**What is needed**. Copy each line of the material beneath that holds the word "fact".

════════════════

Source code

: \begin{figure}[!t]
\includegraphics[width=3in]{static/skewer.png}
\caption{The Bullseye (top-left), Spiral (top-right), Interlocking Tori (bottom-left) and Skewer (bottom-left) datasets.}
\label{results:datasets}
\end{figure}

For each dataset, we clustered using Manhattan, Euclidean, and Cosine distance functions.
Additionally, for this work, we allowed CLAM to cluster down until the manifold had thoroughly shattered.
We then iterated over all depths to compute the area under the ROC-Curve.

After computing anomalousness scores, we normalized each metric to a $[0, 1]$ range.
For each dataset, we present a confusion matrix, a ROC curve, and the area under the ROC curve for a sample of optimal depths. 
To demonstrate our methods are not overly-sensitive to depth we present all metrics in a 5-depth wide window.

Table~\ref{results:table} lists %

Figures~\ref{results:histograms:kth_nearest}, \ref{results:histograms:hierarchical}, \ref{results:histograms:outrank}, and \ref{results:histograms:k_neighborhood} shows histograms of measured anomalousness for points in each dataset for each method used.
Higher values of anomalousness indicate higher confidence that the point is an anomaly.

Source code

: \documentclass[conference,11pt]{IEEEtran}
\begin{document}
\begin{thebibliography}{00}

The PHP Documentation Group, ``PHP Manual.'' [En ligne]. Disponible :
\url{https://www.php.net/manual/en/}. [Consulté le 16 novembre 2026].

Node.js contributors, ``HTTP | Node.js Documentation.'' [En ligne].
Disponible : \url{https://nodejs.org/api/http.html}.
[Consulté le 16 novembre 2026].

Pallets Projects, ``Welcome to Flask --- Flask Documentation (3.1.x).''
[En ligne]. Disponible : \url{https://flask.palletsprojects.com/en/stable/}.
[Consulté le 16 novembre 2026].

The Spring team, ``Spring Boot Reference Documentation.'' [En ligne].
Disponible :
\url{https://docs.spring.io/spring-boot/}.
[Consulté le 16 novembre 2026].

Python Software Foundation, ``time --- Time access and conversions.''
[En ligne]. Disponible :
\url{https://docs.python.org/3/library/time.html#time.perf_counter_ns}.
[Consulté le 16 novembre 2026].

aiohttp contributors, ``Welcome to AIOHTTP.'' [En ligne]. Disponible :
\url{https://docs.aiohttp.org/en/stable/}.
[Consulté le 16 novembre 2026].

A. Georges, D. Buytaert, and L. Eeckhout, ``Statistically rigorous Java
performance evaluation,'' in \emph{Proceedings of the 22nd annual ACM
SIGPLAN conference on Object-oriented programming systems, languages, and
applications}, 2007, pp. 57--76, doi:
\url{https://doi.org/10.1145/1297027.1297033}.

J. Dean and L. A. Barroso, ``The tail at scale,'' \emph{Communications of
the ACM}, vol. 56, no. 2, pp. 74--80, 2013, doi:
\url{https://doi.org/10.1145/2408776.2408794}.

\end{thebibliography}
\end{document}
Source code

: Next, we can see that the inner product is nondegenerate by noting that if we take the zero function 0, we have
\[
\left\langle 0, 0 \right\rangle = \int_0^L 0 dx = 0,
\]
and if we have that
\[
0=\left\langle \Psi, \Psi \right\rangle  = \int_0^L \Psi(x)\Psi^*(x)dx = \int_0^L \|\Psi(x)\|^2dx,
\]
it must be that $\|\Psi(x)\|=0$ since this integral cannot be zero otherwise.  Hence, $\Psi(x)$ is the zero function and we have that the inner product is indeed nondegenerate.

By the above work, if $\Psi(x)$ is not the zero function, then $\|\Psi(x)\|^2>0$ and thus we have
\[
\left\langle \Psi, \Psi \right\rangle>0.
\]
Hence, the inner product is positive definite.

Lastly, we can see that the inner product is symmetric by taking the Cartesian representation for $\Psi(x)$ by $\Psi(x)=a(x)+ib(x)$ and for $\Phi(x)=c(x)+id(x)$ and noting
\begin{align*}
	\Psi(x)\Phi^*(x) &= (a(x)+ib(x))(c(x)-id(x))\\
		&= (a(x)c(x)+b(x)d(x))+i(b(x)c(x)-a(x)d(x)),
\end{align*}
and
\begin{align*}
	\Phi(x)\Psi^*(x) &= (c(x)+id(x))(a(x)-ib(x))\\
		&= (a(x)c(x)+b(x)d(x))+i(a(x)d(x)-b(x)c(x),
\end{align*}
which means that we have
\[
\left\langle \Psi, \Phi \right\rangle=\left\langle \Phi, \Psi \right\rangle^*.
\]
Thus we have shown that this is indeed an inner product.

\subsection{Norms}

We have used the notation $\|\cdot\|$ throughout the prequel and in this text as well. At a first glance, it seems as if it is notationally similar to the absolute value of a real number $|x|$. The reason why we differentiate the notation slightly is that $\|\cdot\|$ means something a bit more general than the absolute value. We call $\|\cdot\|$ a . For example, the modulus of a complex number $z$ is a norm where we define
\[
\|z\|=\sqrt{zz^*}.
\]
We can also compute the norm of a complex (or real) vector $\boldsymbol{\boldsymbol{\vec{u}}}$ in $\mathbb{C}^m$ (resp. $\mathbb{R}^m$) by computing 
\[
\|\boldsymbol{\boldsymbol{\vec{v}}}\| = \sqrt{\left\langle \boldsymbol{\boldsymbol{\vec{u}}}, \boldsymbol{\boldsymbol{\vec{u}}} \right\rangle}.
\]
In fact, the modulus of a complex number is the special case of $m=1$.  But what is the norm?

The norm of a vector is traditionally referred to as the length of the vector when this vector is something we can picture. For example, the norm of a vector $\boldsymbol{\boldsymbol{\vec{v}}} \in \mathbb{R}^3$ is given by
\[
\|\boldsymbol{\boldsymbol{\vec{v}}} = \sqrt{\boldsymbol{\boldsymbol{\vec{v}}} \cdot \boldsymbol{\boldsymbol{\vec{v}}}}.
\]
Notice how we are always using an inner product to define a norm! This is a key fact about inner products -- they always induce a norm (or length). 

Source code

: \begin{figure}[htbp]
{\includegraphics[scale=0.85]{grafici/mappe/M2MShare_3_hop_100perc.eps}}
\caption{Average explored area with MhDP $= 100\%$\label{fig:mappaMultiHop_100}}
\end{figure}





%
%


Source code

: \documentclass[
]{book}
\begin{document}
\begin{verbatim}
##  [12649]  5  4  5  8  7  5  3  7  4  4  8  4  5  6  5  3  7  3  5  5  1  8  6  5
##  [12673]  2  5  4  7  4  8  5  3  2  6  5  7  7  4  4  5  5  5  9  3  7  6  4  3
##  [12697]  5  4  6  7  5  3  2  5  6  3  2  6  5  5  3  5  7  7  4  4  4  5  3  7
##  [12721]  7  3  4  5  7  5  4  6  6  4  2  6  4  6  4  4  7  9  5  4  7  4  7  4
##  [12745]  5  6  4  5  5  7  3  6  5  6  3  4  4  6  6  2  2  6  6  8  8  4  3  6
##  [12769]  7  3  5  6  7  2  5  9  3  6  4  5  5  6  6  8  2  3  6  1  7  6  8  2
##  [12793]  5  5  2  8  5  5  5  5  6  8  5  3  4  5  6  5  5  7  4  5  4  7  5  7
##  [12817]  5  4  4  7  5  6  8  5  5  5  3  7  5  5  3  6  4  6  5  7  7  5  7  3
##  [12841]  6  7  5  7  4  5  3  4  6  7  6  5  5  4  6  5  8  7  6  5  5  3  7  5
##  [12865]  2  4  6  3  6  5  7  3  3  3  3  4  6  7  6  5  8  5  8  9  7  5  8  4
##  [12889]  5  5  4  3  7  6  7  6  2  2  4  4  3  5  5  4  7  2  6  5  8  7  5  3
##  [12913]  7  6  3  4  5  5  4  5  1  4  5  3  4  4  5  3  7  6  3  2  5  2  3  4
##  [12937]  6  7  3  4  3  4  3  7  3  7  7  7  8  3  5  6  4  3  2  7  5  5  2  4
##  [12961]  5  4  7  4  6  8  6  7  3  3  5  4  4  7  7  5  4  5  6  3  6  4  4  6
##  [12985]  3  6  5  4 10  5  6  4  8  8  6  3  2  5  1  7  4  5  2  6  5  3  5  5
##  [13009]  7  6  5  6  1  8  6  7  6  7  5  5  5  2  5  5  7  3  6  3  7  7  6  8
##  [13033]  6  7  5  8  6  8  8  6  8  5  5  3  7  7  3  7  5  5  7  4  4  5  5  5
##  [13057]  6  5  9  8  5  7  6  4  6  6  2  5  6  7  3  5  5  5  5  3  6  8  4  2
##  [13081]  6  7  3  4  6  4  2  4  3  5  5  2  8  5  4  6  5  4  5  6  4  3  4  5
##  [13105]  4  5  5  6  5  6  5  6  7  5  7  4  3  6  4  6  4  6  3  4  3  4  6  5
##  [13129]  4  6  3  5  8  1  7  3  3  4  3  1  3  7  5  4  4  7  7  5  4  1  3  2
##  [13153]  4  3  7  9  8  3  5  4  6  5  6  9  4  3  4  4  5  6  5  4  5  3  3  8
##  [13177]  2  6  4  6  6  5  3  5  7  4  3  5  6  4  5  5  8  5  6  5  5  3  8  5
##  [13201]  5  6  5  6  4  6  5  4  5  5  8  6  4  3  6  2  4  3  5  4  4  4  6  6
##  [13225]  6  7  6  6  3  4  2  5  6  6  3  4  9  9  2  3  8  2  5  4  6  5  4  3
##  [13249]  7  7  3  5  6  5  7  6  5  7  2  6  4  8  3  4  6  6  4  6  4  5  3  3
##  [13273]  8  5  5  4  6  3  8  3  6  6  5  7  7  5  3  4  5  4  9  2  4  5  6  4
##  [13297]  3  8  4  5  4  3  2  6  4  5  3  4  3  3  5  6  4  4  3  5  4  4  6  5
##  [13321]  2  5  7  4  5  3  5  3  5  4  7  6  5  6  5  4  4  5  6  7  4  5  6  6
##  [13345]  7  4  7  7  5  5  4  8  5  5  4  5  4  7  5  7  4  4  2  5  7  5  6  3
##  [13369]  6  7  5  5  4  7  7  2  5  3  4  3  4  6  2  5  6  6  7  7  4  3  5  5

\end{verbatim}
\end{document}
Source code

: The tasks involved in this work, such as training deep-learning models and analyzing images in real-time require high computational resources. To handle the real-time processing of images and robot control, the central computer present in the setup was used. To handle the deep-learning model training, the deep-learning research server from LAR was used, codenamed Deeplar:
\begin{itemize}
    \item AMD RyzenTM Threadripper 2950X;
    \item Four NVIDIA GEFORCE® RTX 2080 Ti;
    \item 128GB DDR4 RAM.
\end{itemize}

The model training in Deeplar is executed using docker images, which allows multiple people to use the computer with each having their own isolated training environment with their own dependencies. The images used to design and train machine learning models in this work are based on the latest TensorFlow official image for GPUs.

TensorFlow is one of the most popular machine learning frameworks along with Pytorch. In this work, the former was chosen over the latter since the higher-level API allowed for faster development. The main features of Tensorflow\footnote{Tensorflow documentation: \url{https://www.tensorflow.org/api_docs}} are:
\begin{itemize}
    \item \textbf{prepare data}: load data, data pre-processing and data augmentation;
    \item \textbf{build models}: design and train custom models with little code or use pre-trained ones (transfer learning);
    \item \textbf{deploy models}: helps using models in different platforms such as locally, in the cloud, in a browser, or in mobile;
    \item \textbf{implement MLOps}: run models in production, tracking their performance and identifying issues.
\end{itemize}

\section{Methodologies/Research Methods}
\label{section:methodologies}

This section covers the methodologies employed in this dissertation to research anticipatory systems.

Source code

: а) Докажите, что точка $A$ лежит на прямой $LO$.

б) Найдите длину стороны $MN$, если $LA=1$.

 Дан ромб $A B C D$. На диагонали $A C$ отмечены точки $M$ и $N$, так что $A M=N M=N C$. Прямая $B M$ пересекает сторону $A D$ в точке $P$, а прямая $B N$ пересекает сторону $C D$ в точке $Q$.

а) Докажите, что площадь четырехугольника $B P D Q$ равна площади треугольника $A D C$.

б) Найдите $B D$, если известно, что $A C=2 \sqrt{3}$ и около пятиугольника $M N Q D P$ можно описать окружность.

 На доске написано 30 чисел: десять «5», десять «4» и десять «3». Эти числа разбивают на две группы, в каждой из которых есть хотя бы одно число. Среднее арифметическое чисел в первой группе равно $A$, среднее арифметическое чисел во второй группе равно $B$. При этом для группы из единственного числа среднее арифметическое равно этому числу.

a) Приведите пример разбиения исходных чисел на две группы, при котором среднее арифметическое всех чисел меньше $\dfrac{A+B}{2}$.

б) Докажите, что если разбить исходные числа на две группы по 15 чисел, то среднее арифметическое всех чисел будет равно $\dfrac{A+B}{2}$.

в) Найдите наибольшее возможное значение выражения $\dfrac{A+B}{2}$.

════════════════

**Response area**.
In fact, the modulus of a complex number is the special case of $m=1$.  But what is the norm?
Notice how we are always using an inner product to define a norm! This is a key fact about inner products -- they always induce a norm (or length). 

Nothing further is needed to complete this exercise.